● PROVIDED INFORMATION
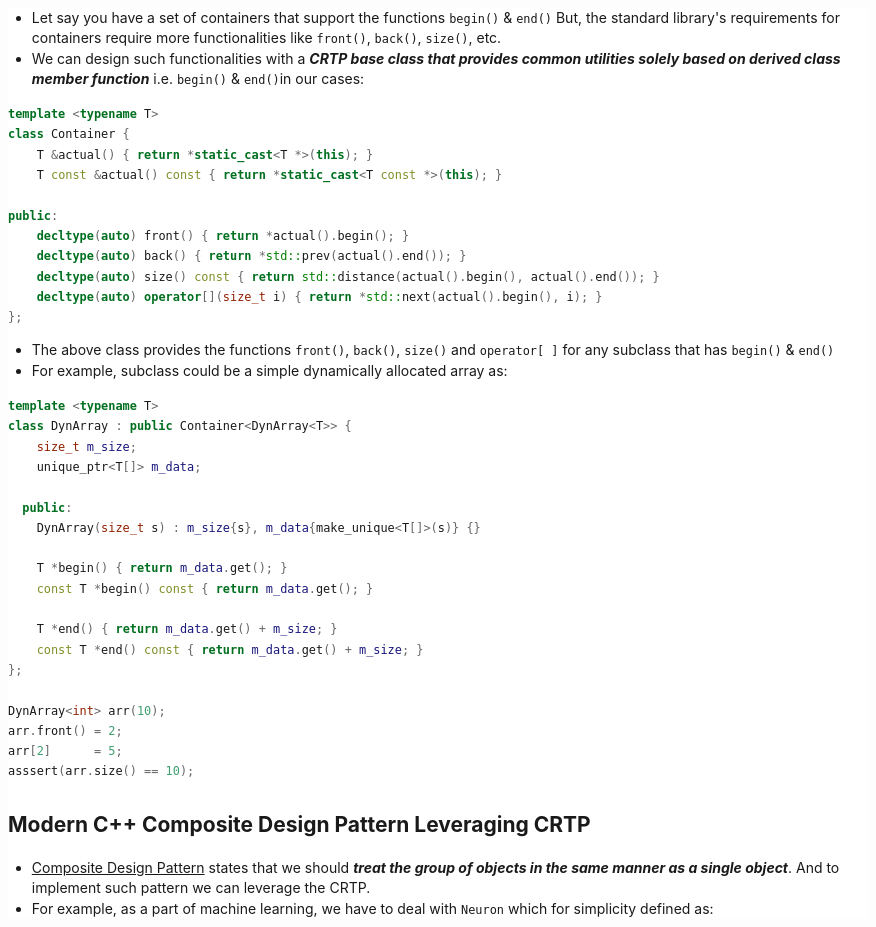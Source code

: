 - Let say you have a set of containers that support the functions `begin()` & `end()` But, the standard library's requirements for containers require more functionalities like `front()`, `back()`, `size()`, etc.
- We can design such functionalities with a **_CRTP base class that provides common utilities solely based on derived class member function_** i.e. `begin()` & `end()`in our cases:

```cpp
template <typename T>
class Container {
    T &actual() { return *static_cast<T *>(this); }
    T const &actual() const { return *static_cast<T const *>(this); }

public:
    decltype(auto) front() { return *actual().begin(); }
    decltype(auto) back() { return *std::prev(actual().end()); }
    decltype(auto) size() const { return std::distance(actual().begin(), actual().end()); }
    decltype(auto) operator[](size_t i) { return *std::next(actual().begin(), i); }
};
```

- The above class provides the functions `front()`, `back()`, `size()` and `operator[ ]` for any subclass that has `begin()` & `end()`
- For example, subclass could be a simple dynamically allocated array as:

```cpp
template <typename T>
class DynArray : public Container<DynArray<T>> {
	size_t m_size;
	unique_ptr<T[]> m_data;

  public:
	DynArray(size_t s) : m_size{s}, m_data{make_unique<T[]>(s)} {}

	T *begin() { return m_data.get(); }
	const T *begin() const { return m_data.get(); }

	T *end() { return m_data.get() + m_size; }
	const T *end() const { return m_data.get() + m_size; }
};

DynArray<int> arr(10);
arr.front() = 2;
arr[2]		= 5;
asssert(arr.size() == 10);
```

## Modern C++ Composite Design Pattern Leveraging CRTP

- [Composite Design Pattern](/posts/composite-design-pattern-in-modern-cpp/) states that we should **_treat the group of objects in the same manner as a single object_**. And to implement such pattern we can leverage the CRTP.
- For example, as a part of machine learning, we have to deal with `Neuron` which for simplicity defined as:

● TASK REQUIREMENTS
Reproduce every record above exactly as given, excluding pictures from the result.

● ANSWER TO THE EXERCISE
Source code

: - Let say you have a set of containers that support the functions `begin()` & `end()` But, the standard library's requirements for containers require more functionalities like `front()`, `back()`, `size()`, etc.
- We can design such functionalities with a **_CRTP base class that provides common utilities solely based on derived class member function_** i.e. `begin()` & `end()`in our cases:

```cpp
template <typename T>
class Container {
    T &actual() { return *static_cast<T *>(this); }
    T const &actual() const { return *static_cast<T const *>(this); }

public:
    decltype(auto) front() { return *actual().begin(); }
    decltype(auto) back() { return *std::prev(actual().end()); }
    decltype(auto) size() const { return std::distance(actual().begin(), actual().end()); }
    decltype(auto) operator[](size_t i) { return *std::next(actual().begin(), i); }
};
```

- The above class provides the functions `front()`, `back()`, `size()` and `operator[ ]` for any subclass that has `begin()` & `end()`
- For example, subclass could be a simple dynamically allocated array as:

```cpp
template <typename T>
class DynArray : public Container<DynArray<T>> {
	size_t m_size;
	unique_ptr<T[]> m_data;

  public:
	DynArray(size_t s) : m_size{s}, m_data{make_unique<T[]>(s)} {}

	T *begin() { return m_data.get(); }
	const T *begin() const { return m_data.get(); }

	T *end() { return m_data.get() + m_size; }
	const T *end() const { return m_data.get() + m_size; }
};

DynArray<int> arr(10);
arr.front() = 2;
arr[2]		= 5;
asssert(arr.size() == 10);
```

## Modern C++ Composite Design Pattern Leveraging CRTP

- [Composite Design Pattern](/posts/composite-design-pattern-in-modern-cpp/) states that we should **_treat the group of objects in the same manner as a single object_**. And to implement such pattern we can leverage the CRTP.
- For example, as a part of machine learning, we have to deal with `Neuron` which for simplicity defined as:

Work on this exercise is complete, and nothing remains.